__Activity__
Exactly one number should make up the answer: how many lines of the listing contain the string "Kochan".
***** Provided data
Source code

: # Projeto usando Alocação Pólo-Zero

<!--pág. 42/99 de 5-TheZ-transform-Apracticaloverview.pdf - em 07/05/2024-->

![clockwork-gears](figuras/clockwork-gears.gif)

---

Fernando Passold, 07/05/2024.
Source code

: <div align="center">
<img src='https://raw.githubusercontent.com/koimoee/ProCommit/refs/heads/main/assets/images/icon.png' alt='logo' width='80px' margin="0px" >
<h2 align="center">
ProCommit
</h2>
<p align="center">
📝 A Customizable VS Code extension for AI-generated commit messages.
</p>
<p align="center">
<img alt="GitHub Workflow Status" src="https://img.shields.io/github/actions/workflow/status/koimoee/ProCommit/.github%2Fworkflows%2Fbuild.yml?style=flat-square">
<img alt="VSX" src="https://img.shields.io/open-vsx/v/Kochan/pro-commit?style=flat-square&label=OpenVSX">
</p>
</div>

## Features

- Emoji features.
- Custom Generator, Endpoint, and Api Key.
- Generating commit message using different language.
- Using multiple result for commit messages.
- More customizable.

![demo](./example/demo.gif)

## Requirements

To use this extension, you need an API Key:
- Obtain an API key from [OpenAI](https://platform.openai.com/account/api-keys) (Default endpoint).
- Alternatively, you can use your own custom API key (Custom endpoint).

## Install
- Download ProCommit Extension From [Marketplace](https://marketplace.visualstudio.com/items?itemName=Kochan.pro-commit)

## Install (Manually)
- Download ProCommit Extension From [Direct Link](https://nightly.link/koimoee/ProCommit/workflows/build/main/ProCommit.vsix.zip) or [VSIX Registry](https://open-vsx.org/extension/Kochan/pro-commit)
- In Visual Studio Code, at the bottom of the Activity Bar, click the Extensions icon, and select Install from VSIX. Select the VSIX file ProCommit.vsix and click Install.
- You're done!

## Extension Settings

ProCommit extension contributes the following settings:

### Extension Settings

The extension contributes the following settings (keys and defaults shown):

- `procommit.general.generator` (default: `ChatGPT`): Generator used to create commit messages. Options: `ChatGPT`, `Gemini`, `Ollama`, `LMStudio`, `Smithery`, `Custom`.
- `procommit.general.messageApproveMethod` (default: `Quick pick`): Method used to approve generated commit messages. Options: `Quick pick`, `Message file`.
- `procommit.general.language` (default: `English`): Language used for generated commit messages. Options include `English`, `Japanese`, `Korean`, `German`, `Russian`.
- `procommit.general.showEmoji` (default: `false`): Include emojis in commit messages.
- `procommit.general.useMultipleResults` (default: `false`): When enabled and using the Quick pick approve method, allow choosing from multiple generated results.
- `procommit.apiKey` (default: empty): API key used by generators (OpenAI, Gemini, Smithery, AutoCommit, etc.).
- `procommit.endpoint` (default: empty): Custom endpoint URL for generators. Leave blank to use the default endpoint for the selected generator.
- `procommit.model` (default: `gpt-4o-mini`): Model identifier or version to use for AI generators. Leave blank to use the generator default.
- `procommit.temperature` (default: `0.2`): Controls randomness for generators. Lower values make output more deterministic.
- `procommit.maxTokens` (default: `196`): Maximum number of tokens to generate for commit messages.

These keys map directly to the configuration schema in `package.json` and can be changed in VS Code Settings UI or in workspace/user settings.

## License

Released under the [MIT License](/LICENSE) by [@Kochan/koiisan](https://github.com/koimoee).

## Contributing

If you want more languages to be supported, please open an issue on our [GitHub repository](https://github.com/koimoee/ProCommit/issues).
**********
__Expected output__
4